French military officer (1964–2026)

Olivier Bernard Eugène Lebas (/fr/; 24 June 1964 – 12 August 2026) was a French military officer who served as a Vice-Admiral in the Navy.

==Biography==
Born in Boulogne-sur-Mer on 24 June 1964, Lebas spent his youth in Marquise. He earned an engineering degree from the Institut catholique d'arts et métiers and joined the French Navy in 1987. He served foreign tours of duty in Afghanistan, Iraq, Libya and Kosovo and notably landed a heavily-damaged fighter jet onto the aircraft carrier Foch. He also served aboard the Clemenceau. He entered the Collège interarmées de Défense in 2003. From 2007 to 2008, he served as commander of the frigate Aconit.

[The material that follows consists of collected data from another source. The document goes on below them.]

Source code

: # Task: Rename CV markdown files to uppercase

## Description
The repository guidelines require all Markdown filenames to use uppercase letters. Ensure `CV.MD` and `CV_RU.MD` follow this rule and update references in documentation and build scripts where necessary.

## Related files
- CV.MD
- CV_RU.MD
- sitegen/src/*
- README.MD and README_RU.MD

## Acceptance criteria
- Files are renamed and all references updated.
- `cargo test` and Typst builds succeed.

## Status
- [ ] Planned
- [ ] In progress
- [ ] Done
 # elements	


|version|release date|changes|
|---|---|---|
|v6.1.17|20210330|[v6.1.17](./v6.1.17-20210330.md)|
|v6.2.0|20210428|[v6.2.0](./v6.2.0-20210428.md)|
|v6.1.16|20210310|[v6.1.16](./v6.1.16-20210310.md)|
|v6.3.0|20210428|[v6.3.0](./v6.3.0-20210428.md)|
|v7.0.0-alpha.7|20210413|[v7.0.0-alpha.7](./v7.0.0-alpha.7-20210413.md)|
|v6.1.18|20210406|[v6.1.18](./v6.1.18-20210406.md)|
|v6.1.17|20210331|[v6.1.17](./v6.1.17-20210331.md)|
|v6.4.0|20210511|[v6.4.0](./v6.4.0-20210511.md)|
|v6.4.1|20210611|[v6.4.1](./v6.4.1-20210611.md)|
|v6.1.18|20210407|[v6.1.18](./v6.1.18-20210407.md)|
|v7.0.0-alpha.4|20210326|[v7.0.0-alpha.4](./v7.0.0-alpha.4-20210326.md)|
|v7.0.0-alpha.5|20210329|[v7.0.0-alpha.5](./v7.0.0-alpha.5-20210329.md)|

From 2011 to 2013, he held command over the aircraft carrier Charles de Gaulle. As a rear admiral, he commanded the Charles de Gaulle during Opération Chammal from 2016 to 2019. After he was named Vice-Admiral, he commanded zones in North Africa and the Baltic Sea. In 2023, he left the service and became a defense advisor for Airbus.

Lebas died from a fall while climbing the Pic des Spijeoles, on 19 August 2026, at the age of 62.